(Source data)
· · ·

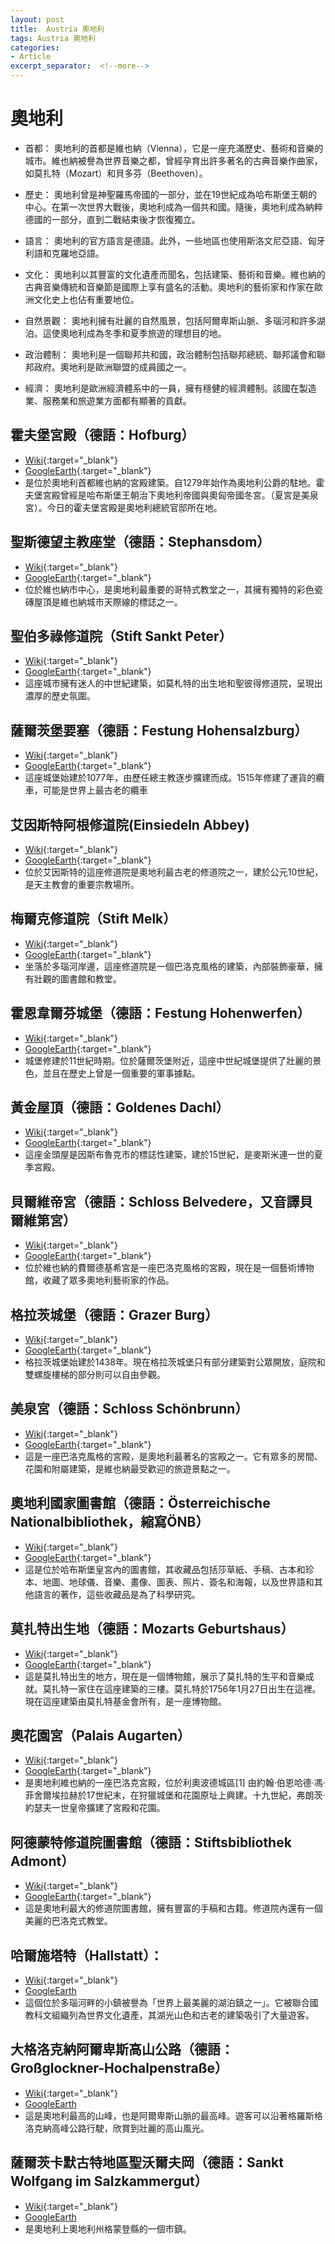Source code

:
 ```yaml
---
layout: post
title:  Austria 奧地利
tags: Austria 奧地利 
categories:
- Article
excerpt_separator:  <!--more-->
---
```

# 奧地利
- 首都： 奧地利的首都是維也納（Vienna），它是一座充滿歷史、藝術和音樂的城市。維也納被譽為世界音樂之都，曾經孕育出許多著名的古典音樂作曲家，如莫扎特（Mozart）和貝多芬（Beethoven）。

- 歷史： 奧地利曾是神聖羅馬帝國的一部分，並在19世紀成為哈布斯堡王朝的中心。在第一次世界大戰後，奧地利成為一個共和國。隨後，奧地利成為納粹德國的一部分，直到二戰結束後才恢復獨立。

- 語言： 奧地利的官方語言是德語。此外，一些地區也使用斯洛文尼亞語、匈牙利語和克羅地亞語。

- 文化： 奧地利以其豐富的文化遺產而聞名，包括建築、藝術和音樂。維也納的古典音樂傳統和音樂節是國際上享有盛名的活動。奧地利的藝術家和作家在歐洲文化史上也佔有重要地位。

- 自然景觀： 奧地利擁有壯麗的自然風景，包括阿爾卑斯山脈、多瑙河和許多湖泊。這使奧地利成為冬季和夏季旅遊的理想目的地。

- 政治體制： 奧地利是一個聯邦共和國，政治體制包括聯邦總統、聯邦議會和聯邦政府。奧地利是歐洲聯盟的成員國之一。

- 經濟： 奧地利是歐洲經濟體系中的一員，擁有穩健的經濟體制。該國在製造業、服務業和旅遊業方面都有顯著的貢獻。

## 霍夫堡宮殿（德語：Hofburg）
- [Wiki](https://zh.wikipedia.org/zh-tw/%E9%9C%8D%E5%A4%AB%E5%A0%A1%E7%9A%87%E5%AE%AE "Wiki"){:target="_blank"} 
- [GoogleEarth](https://earth.google.com/web/search/Hofburg+Imperial+Palace/@48.20660294,16.36474702,201.60320527a,918.51936243d,34.99999966y,26.09439608h,72.45753833t,0r/ "GoogleEarth"){:target="_blank"} 
- 是位於奧地利首都維也納的宮殿建築。自1279年始作為奧地利公爵的駐地。霍夫堡宮殿曾經是哈布斯堡王朝治下奧地利帝國與奧匈帝國冬宮。（夏宮是美泉宮）。今日的霍夫堡宮殿是奧地利總統官邸所在地。

## 聖斯德望主教座堂（德語：Stephansdom）
- [Wiki](https://zh.wikipedia.org/zh-tw/%E8%81%96%E6%96%AF%E5%BE%B7%E6%9C%9B%E4%B8%BB%E6%95%99%E5%BA%A7%E5%A0%82_(%E7%B6%AD%E4%B9%9F%E7%B4%8D) "Wiki"){:target="_blank"} 
- [GoogleEarth](https://earth.google.com/web/search/St.+Stephens+Cathedral/@48.20821746,16.37300268,219.28386938a,691.65933766d,34.99999966y,6.79734207h,57.65699412t,0r/ "GoogleEarth"){:target="_blank"} 
- 位於維也納市中心，是奧地利最重要的哥特式教堂之一，其擁有獨特的彩色瓷磚屋頂是維也納城市天際線的標誌之一。

## 聖伯多祿修道院（Stift Sankt Peter）
- [Wiki](https://zh.wikipedia.org/zh-tw/%E5%9C%A3%E4%BC%AF%E5%A4%9A%E7%A6%84%E4%BF%AE%E9%81%93%E9%99%A2_(%E8%90%A8%E5%B0%94%E8%8C%A8%E5%A0%A1) "Wiki"){:target="_blank"} 
- [GoogleEarth](https://earth.google.com/web/search/Salzburg+Old+Town/@47.79754105,13.04513379,438.64743045a,597.85565286d,34.99999956y,-46.82517985h,62.30644543t,0r/ "GoogleEarth"){:target="_blank"} 
- 這座城市擁有迷人的中世紀建築，如莫札特的出生地和聖彼得修道院，呈現出濃厚的歷史氛圍。

## 薩爾茨堡要塞（德語：Festung Hohensalzburg）
- [Wiki](https://zh.wikipedia.org/zh-tw/%E8%90%A8%E5%B0%94%E8%8C%A8%E5%A0%A1%E8%A6%81%E5%A1%9E(%E8%90%A8%E5%B0%94%E8%8C%A8%E5%A0%A1) "Wiki"){:target="_blank"} 
- [GoogleEarth](https://earth.google.com/web/search/Salzburg+Old+Town/@47.79699655,13.04570134,439.06939192a,596.94773993d,34.99999956y,-46.82475943h,62.3064382t,0.00000093r/ "GoogleEarth"){:target="_blank"} 
- 這座城堡始建於1077年，由歷任總主教逐步擴建而成。1515年修建了運貨的纜車，可能是世界上最古老的纜車

## 艾因斯特阿根修道院(Einsiedeln Abbey)
- [Wiki](https://zh.wikipedia.org/zh-tw/%E5%A4%A9%E4%B8%BB%E6%95%99%E8%89%BE%E5%9B%A0%E8%A5%BF%E5%BE%B7%E5%80%AB%E8%87%AA%E6%B2%BB%E6%9C%83%E9%99%A2%E5%8D%80 "Wiki"){:target="_blank"} 
- [GoogleEarth](https://earth.google.com/web/search/Einsiedeln+Abbey "GoogleEarth"){:target="_blank"} 
- 位於艾因斯特的這座修道院是奧地利最古老的修道院之一，建於公元10世紀，是天主教會的重要宗教場所。

## 梅爾克修道院（Stift Melk）
- [Wiki](https://zh.wikipedia.org/wiki/%E6%A2%85%E5%B0%94%E5%85%8B%E4%BF%AE%E9%81%93%E9%99%A2 "Wiki"){:target="_blank"} 
- [GoogleEarth](https://earth.google.com/web/search/Stift+Melk/@48.2281517,15.33157337,247.51174071a,714.65731062d,35y,-119.00628444h,64.42560356t,0r/ "GoogleEarth"){:target="_blank"} 
- 坐落於多瑙河岸邊，這座修道院是一個巴洛克風格的建築，內部裝飾豪華，擁有壯觀的圖書館和教堂。

## 霍恩韋爾芬城堡（德語：Festung Hohenwerfen）
- [Wiki](https://zh.wikipedia.org/zh-tw/%E9%9C%8D%E6%81%A9%E9%9F%A6%E5%B0%94%E8%8A%AC%E5%9F%8E%E5%A0%A1 "Wiki"){:target="_blank"} 
- [GoogleEarth](https://earth.google.com/web/search/Hohenwerfen+Castle/@47.48364985,13.18848574,567.72593812a,820.46402516d,34.99999949y,-11.15799868h,45.18440482t,0r/ "GoogleEarth"){:target="_blank"} 
- 城堡修建於11世紀時期。位於薩爾茨堡附近，這座中世紀城堡提供了壯麗的景色，並且在歷史上曾是一個重要的軍事據點。

## 黃金屋頂（德語：Goldenes Dachl）
- [Wiki](https://zh.wikipedia.org/zh-tw/%E9%BB%84%E9%87%91%E5%B1%8B%E9%A1%B6 "Wiki"){:target="_blank"} 
- [GoogleEarth](https://earth.google.com/web/search/Golden+Roof+in+Innsbruck/@47.26814743,11.39317594,591.64195973a,172.39284011d,35y,0.25377491h,50.5561963t,0r/"GoogleEarth"){:target="_blank"} 
- 這座金頭屋是因斯布魯克市的標誌性建築，建於15世紀，是麥斯米連一世的夏季宮殿。

## 貝爾維帝宮（德語：Schloss Belvedere，又音譯貝爾維第宮）
- [Wiki](https://zh.wikipedia.org/zh-tw/%E7%BE%8E%E6%99%AF%E5%AE%AE "Wiki"){:target="_blank"} 
- [GoogleEarth](https://earth.google.com/web/search/Belvedere+Palace/@48.19294991,16.38077599,185.14096636a,942.82895574d,34.99999965y,-2.66902325h,65.30912989t,0r/ "GoogleEarth"){:target="_blank"} 
- 位於維也納的費爾德基希宮是一座巴洛克風格的宮殿，現在是一個藝術博物館，收藏了眾多奧地利藝術家的作品。


## 格拉茨城堡（德語：Grazer Burg）
- [Wiki](https://zh.wikipedia.org/zh-tw/%E6%A0%BC%E6%8B%89%E8%8C%A8%E5%9F%8E%E5%A0%A1 "Wiki"){:target="_blank"} 
- [GoogleEarth](https://earth.google.com/web/search/Graz+Castle/@47.07346103,15.44283229,380.85848632a,830.9058118d,35y,-1.77398596h,58.71831278t,0r/ "GoogleEarth"){:target="_blank"} 
- 格拉茨城堡始建於1438年。現在格拉茨城堡只有部分建築對公眾開放，庭院和雙螺旋樓梯的部分則可以自由參觀。


## 美泉宮（德語：Schloss Schönbrunn）
- [Wiki](https://zh.wikipedia.org/zh-tw/%E7%BE%8E%E6%B3%89%E5%AE%AB "Wiki"){:target="_blank"} 
- [GoogleEarth](https://earth.google.com/web/search/Sch%c3%b6nbrunn+Palace,+Vienna/@48.18629794,16.3140923,194.40486732a,825.78374776d,35y,9.89344212h,66.3563641t,0r/ "GoogleEarth"){:target="_blank"} 
- 這是一座巴洛克風格的宮殿，是奧地利最著名的宮殿之一。它有眾多的房間、花園和附屬建築，是維也納最受歡迎的旅遊景點之一。

## 奧地利國家圖書館（德語：Österreichische Nationalbibliothek，縮寫ÖNB）
- [Wiki](https://zh.wikipedia.org/zh-tw/%E5%A5%A5%E5%9C%B0%E5%88%A9%E5%9B%BD%E5%AE%B6%E5%9B%BE%E4%B9%A6%E9%A6%86 "Wiki"){:target="_blank"} 
- [GoogleEarth](https://earth.google.com/web/search/Austrian+National+Library,+Vienna/@48.20699604,16.36837051,186.6973047a,741.46577363d,34.9999997y,-115.14533852h,45.30133292t,0r/ "GoogleEarth"){:target="_blank"} 
- 這是位於哈布斯堡皇宮內的圖書館，其收藏品包括莎草紙、手稿、古本和珍本、地圖、地球儀、音樂、畫像、圖表、照片、簽名和海報，以及世界語和其他語言的著作，這些收藏品是為了科學研究。

## 莫扎特出生地（德語：Mozarts Geburtshaus）
- [Wiki](https://zh.wikipedia.org/zh-tw/%E8%8E%AB%E6%89%8E%E7%89%B9%E5%87%BA%E7%94%9F%E5%9C%B0 "Wiki"){:target="_blank"} 
- [GoogleEarth](https://earth.google.com/web/search/Mozarts+Birthplace,+Salzburg/@47.80035474,13.04352804,419.7863452a,770.47351269d,35y,-2.99995668h,53.28034039t,0r/ "GoogleEarth"){:target="_blank"} 
- 這是莫扎特出生的地方，現在是一個博物館，展示了莫扎特的生平和音樂成就。莫扎特一家住在這座建築的三樓。莫扎特於1756年1月27日出生在這裡。現在這座建築由莫扎特基金會所有，是一座博物館。

## 奧花園宮（Palais Augarten）
- [Wiki](https://zh.wikipedia.org/wiki/%E5%A5%A5%E8%8A%B1%E5%9B%AD%E5%AE%AB "Wiki"){:target="_blank"} 
- [GoogleEarth](https://earth.google.com/web/search/Palais+Augarten,+Vienna/@48.22222284,16.37999957,161.20673234a,728.8515506d,35y,0.80199896h,50.63247271t,0r/ "GoogleEarth"){:target="_blank"} 
- 是奧地利維也納的一座巴洛克宮殿，位於利奧波德城區[1] 由約翰·伯恩哈德·馮·菲舍爾埃拉赫於17世紀末，在狩獵城堡和花園原址上興建。十九世紀，弗朗茨·約瑟夫一世皇帝擴建了宮殿和花園。

## 阿德蒙特修道院圖書館（德語：Stiftsbibliothek Admont）
- [Wiki](https://zh.wikipedia.org/zh-tw/%E9%98%BF%E5%BE%B7%E8%92%99%E7%89%B9%E4%BF%AE%E9%81%93%E9%99%A2%E5%9C%96%E6%9B%B8%E9%A4%A8 "Wiki"){:target="_blank"} 
- [GoogleEarth](https://earth.google.com/web/search/Admont+Abbey/@47.57496714,14.46431908,637.84851028a,761.04467985d,34.99999967y,-2.39854146h,55.60321173t,0r/ "GoogleEarth"){:target="_blank"} 
- 這是奧地利最大的修道院圖書館，擁有豐富的手稿和古籍。修道院內還有一個美麗的巴洛克式教堂。

## 哈爾施塔特（Hallstatt）： 
- [Wiki](https://zh.wikipedia.org/zh-tw/%E5%93%88%E5%B0%94%E6%96%BD%E5%A1%94%E7%89%B9 "Wiki"){:target="_blank"} 
- [GoogleEarth](https://earth.google.com/web/search/Hallstatt/@47.55971097,13.64596513,623.88661695a,3103.99769287d,35y,-8.02554544h,51.9440881t,0r/ "GoogleEarth")
- 這個位於多瑙河畔的小鎮被譽為「世界上最美麗的湖泊鎮之一」。它被聯合國教科文組織列為世界文化遺產，其湖光山色和古老的建築吸引了大量遊客。

## 大格洛克納阿爾卑斯高山公路（德語：Großglockner-Hochalpenstraße）
- [Wiki](https://zh.wikipedia.org/zh-tw/%E5%A4%A7%E6%A0%BC%E6%B4%9B%E5%85%8B%E7%BA%B3%E9%98%BF%E5%B0%94%E5%8D%91%E6%96%AF%E9%AB%98%E5%B1%B1%E5%85%AC%E8%B7%AF "Wiki"){:target="_blank"} 
- [GoogleEarth](https://earth.google.com/web/search/Gro%c3%9fglockner-Hochalpenstra%c3%9fe/@47.08434736,12.84220478,2494.18916703a,1378.49245015d,35y,-36.33629151h,44.98669486t,0r/ "GoogleEarth")
- 這是奧地利最高的山峰，也是阿爾卑斯山脈的最高峰。遊客可以沿著格羅斯格洛克納高峰公路行駛，欣賞到壯麗的高山風光。

## 薩爾茨卡默古特地區聖沃爾夫岡（德語：Sankt Wolfgang im Salzkammergut）
- [Wiki](https://zh.wikipedia.org/zh-tw/%E8%90%A8%E5%B0%94%E8%8C%A8%E5%8D%A1%E9%BB%98%E5%8F%A4%E7%89%B9%E5%9C%B0%E5%8C%BA%E5%9C%A3%E6%B2%83%E5%B0%94%E5%A4%AB%E5%86%88 "Wiki"){:target="_blank"} 
- [GoogleEarth](https://earth.google.com/web/search/%e5%86%b0%e6%b2%b3%e5%8d%9a%e7%89%a9%e9%a4%a8/@47.74431637,13.44429698,643.53271277a,10279.56495606d,35y,0h,0t,0r/ "GoogleEarth")
- 是奧地利上奧地利州格蒙登縣的一個市鎮。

· · ·

To do —
Check the lines above and copy each one that includes "Hofburg".

Written solution —
## 霍夫堡宮殿（德語：Hofburg）
- [GoogleEarth](https://earth.google.com/web/search/Hofburg+Imperial+Palace/@48.20660294,16.36474702,201.60320527a,918.51936243d,34.99999966y,26.09439608h,72.45753833t,0r/ "GoogleEarth"){:target="_blank"} 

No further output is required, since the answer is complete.